What the task requires:
Give again, word for word, every line below from the one that has "This also implies" through the one that has "This can be", both included, and no others.

BEGIN Data supplied

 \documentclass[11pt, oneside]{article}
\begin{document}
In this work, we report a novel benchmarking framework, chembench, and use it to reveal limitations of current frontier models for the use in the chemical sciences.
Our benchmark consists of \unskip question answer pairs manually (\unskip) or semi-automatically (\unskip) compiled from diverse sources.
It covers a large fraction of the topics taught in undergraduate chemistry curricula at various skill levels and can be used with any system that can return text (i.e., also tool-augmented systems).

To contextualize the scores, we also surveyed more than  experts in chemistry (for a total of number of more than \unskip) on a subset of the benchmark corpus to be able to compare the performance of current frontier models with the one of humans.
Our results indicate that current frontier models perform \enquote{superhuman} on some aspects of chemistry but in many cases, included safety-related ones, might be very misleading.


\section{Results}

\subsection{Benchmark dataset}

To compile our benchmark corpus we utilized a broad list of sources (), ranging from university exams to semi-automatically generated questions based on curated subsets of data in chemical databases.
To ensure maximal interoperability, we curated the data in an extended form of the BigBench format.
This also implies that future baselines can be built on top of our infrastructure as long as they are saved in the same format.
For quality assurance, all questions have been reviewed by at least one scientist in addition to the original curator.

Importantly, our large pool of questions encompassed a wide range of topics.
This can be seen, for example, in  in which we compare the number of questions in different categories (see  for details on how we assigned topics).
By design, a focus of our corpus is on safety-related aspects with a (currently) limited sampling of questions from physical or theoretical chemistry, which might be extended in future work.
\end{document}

END Data supplied

Completed task:
This also implies that future baselines can be built on top of our infrastructure as long as they are saved in the same format.
For quality assurance, all questions have been reviewed by at least one scientist in addition to the original curator.

Importantly, our large pool of questions encompassed a wide range of topics.
This can be seen, for example, in  in which we compare the number of questions in different categories (see  for details on how we assigned topics).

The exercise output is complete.